Dari sejarahnya, Datuak Perpatiah Nan Sabatang mengalir darah seorang bapak aristokrat atau kaum cerdik pandai dan Datuak Katumanggungan mempunyai bapak yang otokrat atau seorang raja yang berpunya, dan keduanya merupakan Saudara se ibu, karena mengalir darah ibu yang sama.

Walau bersaudara se Ibu, namun karena pembawaan dari darah bapak yang berlainan ternyata berpengaruh terhadap masing-masing pandangan hidup. Datuak Perpatiah Nan Sabatang menginginkan masyarakat diatur dengan semangat “duduak samo randah, tagak samo tinggi” (duduk sama rendah, berdiri sama tinggi) atau juga dinamakan dengan menganut sistem demokratik.

Sedangkan Datuak Katumanggungan menginginkan rakyat diatur dalam sebuah tatanan yang “bajanjang naiak, batanggo turun” (berjenjang naik, bertangga turun” atau sistem hierarkhial.


Perbedaan mendasar inilah yang mengakibatkan pertikaian dan perbedaan pendapat diantara keduanya, sehingga suatu masa terjadi perdebatan yang sengit bahkan sudah mengarah pertikaian dan perkelahian.

Dalam keadaan saling memendam amarah, dua saudara ini sama-sama menghindari untuk saling melukai, maka sebuah batulah menjadi sasaran kemarahan dua datuak ini yang kemudian dikenal dengan nama Batu Batikam (batu yang ditikam/tusuk).

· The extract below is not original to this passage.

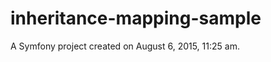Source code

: inheritance-mapping-sample
==========================

A Symfony project created on August 6, 2015, 11:25 am.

Setelah mempertimbangkan segala hal, maka Datuak Perpatiah Nan Sabatang pergi merantau dengan tujuan memperbandingkan keyakinannya dengan dunia luar. Datuak Katumanggungan  sebaliknya, ia memutuskan untuk tetap tinggal dan menjaga kampung halaman namun tetap mempelajari kumpulan aturan dan peraturan yang ditinggalkan leluhur. Dua cara berbeda namun satu cita-cita dan tujuan, yakni mengatur rakyat agar sejahtera.

Setelah beberapa masa meninggalkan kampung halamannya, Datuak Perpatiah Nan Sabatang kembali bertemu dengan saudaranya Datuak Katumanggungan. Namun kematangan ilmu dan sikap keduanya sudah semakin baik, perbedaan pandangan dasar mereka dahulu sudah dilupakan, merekapun sepakat untuk saling berbagi ilmu dan saling bahu membahu menjadikan masyarakat kampung halaman menjadi lebih baik dan sejahtera.

Demikianlah sejarah singkat dua Saudara ini yang menjadi legenda dan sejarah bagi masyarakat Minangkabau untuk menjadi pelajaran bagi anak cucu. Ini membuktikan walau beda faham dan keyakinan, mereka dapat saling mendukung dan bekerjasama untuk menggapai masyarakat yang lebih sejahtera.